### Work item:
Return each line of the listing exactly, though without its images.

### Task input:
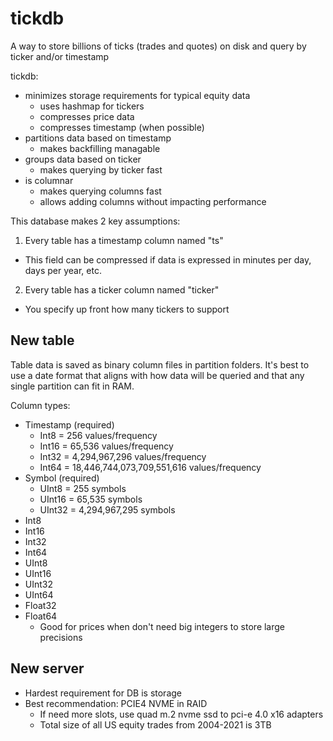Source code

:# tickdb

A way to store billions of ticks (trades and quotes) on disk and query by ticker and/or timestamp

tickdb:
  - minimizes storage requirements for typical equity data
    - uses hashmap for tickers 
    - compresses price data
    - compresses timestamp (when possible)
  - partitions data based on timestamp
    - makes backfilling managable
  - groups data based on ticker
    - makes querying by ticker fast
  - is columnar
    - makes querying columns fast
    - allows adding columns without impacting performance

This database makes 2 key assumptions:
1. Every table has a timestamp column named "ts"
  - This field can be compressed if data is expressed in minutes per day, days per year, etc.
2. Every table has a ticker column named "ticker"
  - You specify up front how many tickers to support

## New table

Table data is saved as binary column files in partition folders.
It's best to use a date format that aligns with how data will be queried and that any single partition can fit in RAM.

Column types:
- Timestamp (required)
  - Int8 = 256 values/frequency
  - Int16 = 65,536 values/frequency
  - Int32 = 4,294,967,296 values/frequency
  - Int64 = 18,446,744,073,709,551,616 values/frequency
- Symbol (required)
  - UInt8 = 255 symbols
  - UInt16 = 65,535 symbols
  - UInt32 = 4,294,967,295 symbols
- Int8
- Int16
- Int32
- Int64
- UInt8
- UInt16
- UInt32
- UInt64
- Float32
- Float64
  - Good for prices when don't need big integers to store large precisions

## New server

- Hardest requirement for DB is storage
- Best recommendation: PCIE4 NVME in RAID
  - If need more slots, use quad m.2 nvme ssd to pci-e 4.0 x16 adapters
  - Total size of all US equity trades from 2004-2021 is 3TB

### Exercise output:
Source code

:# tickdb

A way to store billions of ticks (trades and quotes) on disk and query by ticker and/or timestamp

tickdb:
  - minimizes storage requirements for typical equity data
    - uses hashmap for tickers 
    - compresses price data
    - compresses timestamp (when possible)
  - partitions data based on timestamp
    - makes backfilling managable
  - groups data based on ticker
    - makes querying by ticker fast
  - is columnar
    - makes querying columns fast
    - allows adding columns without impacting performance

This database makes 2 key assumptions:
1. Every table has a timestamp column named "ts"
  - This field can be compressed if data is expressed in minutes per day, days per year, etc.
2. Every table has a ticker column named "ticker"
  - You specify up front how many tickers to support

## New table

Table data is saved as binary column files in partition folders.
It's best to use a date format that aligns with how data will be queried and that any single partition can fit in RAM.

Column types:
- Timestamp (required)
  - Int8 = 256 values/frequency
  - Int16 = 65,536 values/frequency
  - Int32 = 4,294,967,296 values/frequency
  - Int64 = 18,446,744,073,709,551,616 values/frequency
- Symbol (required)
  - UInt8 = 255 symbols
  - UInt16 = 65,535 symbols
  - UInt32 = 4,294,967,295 symbols
- Int8
- Int16
- Int32
- Int64
- UInt8
- UInt16
- UInt32
- UInt64
- Float32
- Float64
  - Good for prices when don't need big integers to store large precisions

## New server

- Hardest requirement for DB is storage
- Best recommendation: PCIE4 NVME in RAID
  - If need more slots, use quad m.2 nvme ssd to pci-e 4.0 x16 adapters
  - Total size of all US equity trades from 2004-2021 is 3TB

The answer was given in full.